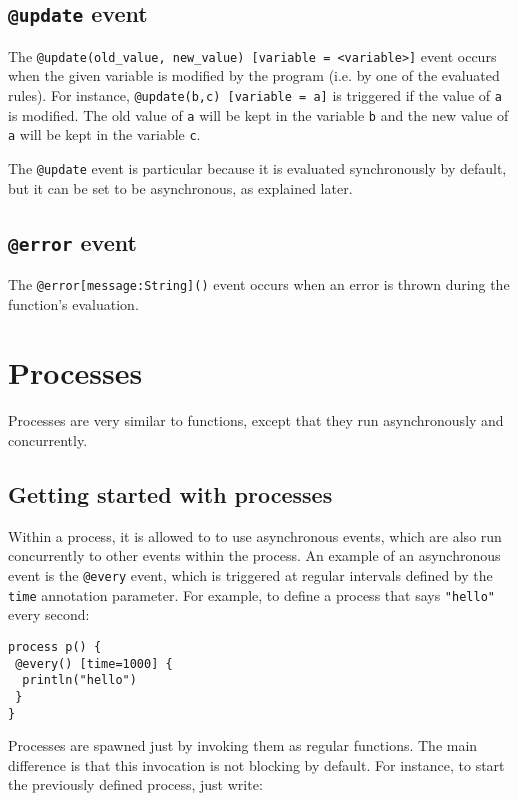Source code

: \documentclass[11pt]{report}
\begin{document}
\subsection{\texttt{@update} event}

The \texttt{@update(old\_value, new\_value) [variable = <variable>]} event occurs when the given variable is modified by the program (i.e. by one of the evaluated rules). For instance, \texttt{@update(b,c) [variable = a]} is triggered if the value of \texttt{a} is modified. The old value of \texttt{a} will be kept in the variable \texttt{b} and the new value of \texttt{a} will be kept in the variable \texttt{c}.

The \texttt{@update} event is particular because it is evaluated synchronously by default, but it can be set to be asynchronous, as explained later.

\subsection{\texttt{@error} event}

The \texttt{@error[message:String]()} event occurs when an error is thrown during the function's evaluation.

\section{Processes\label{sec:processes}}

Processes are very similar to functions, except that they run asynchronously and concurrently. 

\subsection{Getting started with processes}

Within a process, it is allowed to to use asynchronous events, which are also run concurrently to other events within the process. An example of an asynchronous event is the \texttt{@every} event, which is triggered at regular intervals defined by the \texttt{time} annotation parameter. For example, to define a process that says \texttt{"hello"} every second:

\begin{lstlisting}
process p() {
 @every() [time=1000] {
  println("hello")
 }
}
\end{lstlisting}

Processes are spawned just by invoking them as regular functions. The main difference is that this invocation is not blocking by default. For instance, to start the previously defined process, just write:
\end{document}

● ● ● ●

Only exact copies of the lines from the one containing "occurs when the" to the end of the records belong in the answer.

The \texttt{@update(old\_value, new\_value) [variable = <variable>]} event occurs when the given variable is modified by the program (i.e. by one of the evaluated rules). For instance, \texttt{@update(b,c) [variable = a]} is triggered if the value of \texttt{a} is modified. The old value of \texttt{a} will be kept in the variable \texttt{b} and the new value of \texttt{a} will be kept in the variable \texttt{c}.

The \texttt{@update} event is particular because it is evaluated synchronously by default, but it can be set to be asynchronous, as explained later.

\subsection{\texttt{@error} event}

The \texttt{@error[message:String]()} event occurs when an error is thrown during the function's evaluation.

\section{Processes\label{sec:processes}}

Processes are very similar to functions, except that they run asynchronously and concurrently. 

\subsection{Getting started with processes}

Within a process, it is allowed to to use asynchronous events, which are also run concurrently to other events within the process. An example of an asynchronous event is the \texttt{@every} event, which is triggered at regular intervals defined by the \texttt{time} annotation parameter. For example, to define a process that says \texttt{"hello"} every second:

\begin{lstlisting}
process p() {
 @every() [time=1000] {
  println("hello")
 }
}
\end{lstlisting}

Processes are spawned just by invoking them as regular functions. The main difference is that this invocation is not blocking by default. For instance, to start the previously defined process, just write:
\end{document}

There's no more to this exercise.